● **Task details**: In the entries that follow, which lines hold the string "className"? List them.

● **Stored data entries**:
☆ ☆ ☆ ☆ ☆

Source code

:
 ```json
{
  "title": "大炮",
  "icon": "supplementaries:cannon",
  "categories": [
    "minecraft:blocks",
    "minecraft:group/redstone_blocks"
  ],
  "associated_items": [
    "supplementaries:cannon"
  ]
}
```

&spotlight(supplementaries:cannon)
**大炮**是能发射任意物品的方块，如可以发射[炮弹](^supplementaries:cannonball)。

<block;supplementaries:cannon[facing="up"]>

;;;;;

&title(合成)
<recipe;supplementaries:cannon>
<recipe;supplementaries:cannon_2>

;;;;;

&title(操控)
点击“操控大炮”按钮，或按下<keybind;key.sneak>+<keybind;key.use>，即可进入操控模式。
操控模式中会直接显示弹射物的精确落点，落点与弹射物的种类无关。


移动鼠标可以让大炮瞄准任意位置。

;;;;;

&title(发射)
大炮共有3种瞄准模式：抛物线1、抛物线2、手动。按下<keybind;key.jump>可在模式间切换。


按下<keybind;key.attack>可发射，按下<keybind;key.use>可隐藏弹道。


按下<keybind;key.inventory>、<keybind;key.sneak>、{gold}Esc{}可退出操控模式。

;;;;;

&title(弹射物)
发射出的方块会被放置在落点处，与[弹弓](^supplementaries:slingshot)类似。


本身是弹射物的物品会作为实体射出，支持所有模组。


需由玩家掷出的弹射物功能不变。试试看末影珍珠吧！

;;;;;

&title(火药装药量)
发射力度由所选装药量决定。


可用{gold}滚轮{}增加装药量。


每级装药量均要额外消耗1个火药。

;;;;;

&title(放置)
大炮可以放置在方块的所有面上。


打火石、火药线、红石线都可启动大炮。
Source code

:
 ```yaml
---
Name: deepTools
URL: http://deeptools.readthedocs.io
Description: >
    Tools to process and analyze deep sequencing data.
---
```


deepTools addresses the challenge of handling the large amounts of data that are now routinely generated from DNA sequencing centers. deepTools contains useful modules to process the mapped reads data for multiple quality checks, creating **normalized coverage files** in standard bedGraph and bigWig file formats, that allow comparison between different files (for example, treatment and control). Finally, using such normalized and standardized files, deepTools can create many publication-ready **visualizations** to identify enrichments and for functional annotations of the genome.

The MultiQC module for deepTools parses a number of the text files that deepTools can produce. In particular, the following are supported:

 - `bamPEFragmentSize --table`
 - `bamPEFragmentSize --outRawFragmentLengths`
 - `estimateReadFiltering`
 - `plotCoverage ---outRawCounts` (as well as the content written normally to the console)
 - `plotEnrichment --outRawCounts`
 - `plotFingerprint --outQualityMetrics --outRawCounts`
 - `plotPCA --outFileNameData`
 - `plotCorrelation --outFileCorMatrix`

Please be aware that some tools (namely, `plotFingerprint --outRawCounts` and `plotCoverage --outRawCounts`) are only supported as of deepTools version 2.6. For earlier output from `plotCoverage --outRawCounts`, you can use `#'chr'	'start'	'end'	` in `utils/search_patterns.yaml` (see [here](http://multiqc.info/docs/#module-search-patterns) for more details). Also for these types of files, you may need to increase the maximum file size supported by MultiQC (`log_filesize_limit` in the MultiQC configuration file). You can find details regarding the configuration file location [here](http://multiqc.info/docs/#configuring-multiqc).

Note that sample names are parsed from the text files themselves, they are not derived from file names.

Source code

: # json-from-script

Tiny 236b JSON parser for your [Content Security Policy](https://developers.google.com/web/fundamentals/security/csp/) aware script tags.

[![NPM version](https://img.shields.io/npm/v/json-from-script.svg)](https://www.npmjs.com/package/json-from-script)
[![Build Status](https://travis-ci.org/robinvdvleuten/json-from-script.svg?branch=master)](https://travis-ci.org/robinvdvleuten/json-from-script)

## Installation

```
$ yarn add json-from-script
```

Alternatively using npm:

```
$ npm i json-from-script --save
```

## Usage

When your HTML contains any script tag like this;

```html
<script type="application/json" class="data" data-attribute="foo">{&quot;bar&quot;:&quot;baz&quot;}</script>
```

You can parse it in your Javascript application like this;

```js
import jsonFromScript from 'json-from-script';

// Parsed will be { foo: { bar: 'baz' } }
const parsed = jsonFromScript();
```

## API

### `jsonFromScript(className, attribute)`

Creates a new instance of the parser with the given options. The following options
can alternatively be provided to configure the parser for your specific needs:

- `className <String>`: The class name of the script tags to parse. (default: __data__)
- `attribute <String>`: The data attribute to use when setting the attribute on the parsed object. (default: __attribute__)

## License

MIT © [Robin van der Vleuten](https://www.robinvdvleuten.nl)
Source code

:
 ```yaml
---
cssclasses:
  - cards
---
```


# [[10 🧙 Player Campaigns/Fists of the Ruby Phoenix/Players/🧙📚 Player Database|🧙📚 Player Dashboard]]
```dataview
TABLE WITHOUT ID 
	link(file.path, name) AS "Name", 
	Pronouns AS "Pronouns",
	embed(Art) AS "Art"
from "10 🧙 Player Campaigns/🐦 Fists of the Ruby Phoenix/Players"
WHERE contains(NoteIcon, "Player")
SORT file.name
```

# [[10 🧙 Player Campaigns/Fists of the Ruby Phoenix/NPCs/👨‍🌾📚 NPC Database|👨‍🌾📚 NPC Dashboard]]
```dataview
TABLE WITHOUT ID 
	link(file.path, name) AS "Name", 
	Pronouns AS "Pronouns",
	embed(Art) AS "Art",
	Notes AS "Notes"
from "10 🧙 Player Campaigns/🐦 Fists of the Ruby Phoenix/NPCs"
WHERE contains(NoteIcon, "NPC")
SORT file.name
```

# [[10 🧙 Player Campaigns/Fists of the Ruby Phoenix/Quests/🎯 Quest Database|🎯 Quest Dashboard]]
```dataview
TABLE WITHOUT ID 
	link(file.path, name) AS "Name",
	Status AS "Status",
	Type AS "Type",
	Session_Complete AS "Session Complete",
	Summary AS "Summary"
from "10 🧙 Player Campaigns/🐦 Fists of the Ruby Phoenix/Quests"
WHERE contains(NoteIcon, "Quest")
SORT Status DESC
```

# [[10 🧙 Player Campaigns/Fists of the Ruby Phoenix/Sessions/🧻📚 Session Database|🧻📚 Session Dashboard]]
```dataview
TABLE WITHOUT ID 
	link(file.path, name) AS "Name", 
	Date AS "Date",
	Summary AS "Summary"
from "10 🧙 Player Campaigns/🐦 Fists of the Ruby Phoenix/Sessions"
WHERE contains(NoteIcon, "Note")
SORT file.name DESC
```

☆ ☆ ☆ ☆ ☆

● **Result below**:
### `jsonFromScript(className, attribute)`
- `className <String>`: The class name of the script tags to parse. (default: __data__)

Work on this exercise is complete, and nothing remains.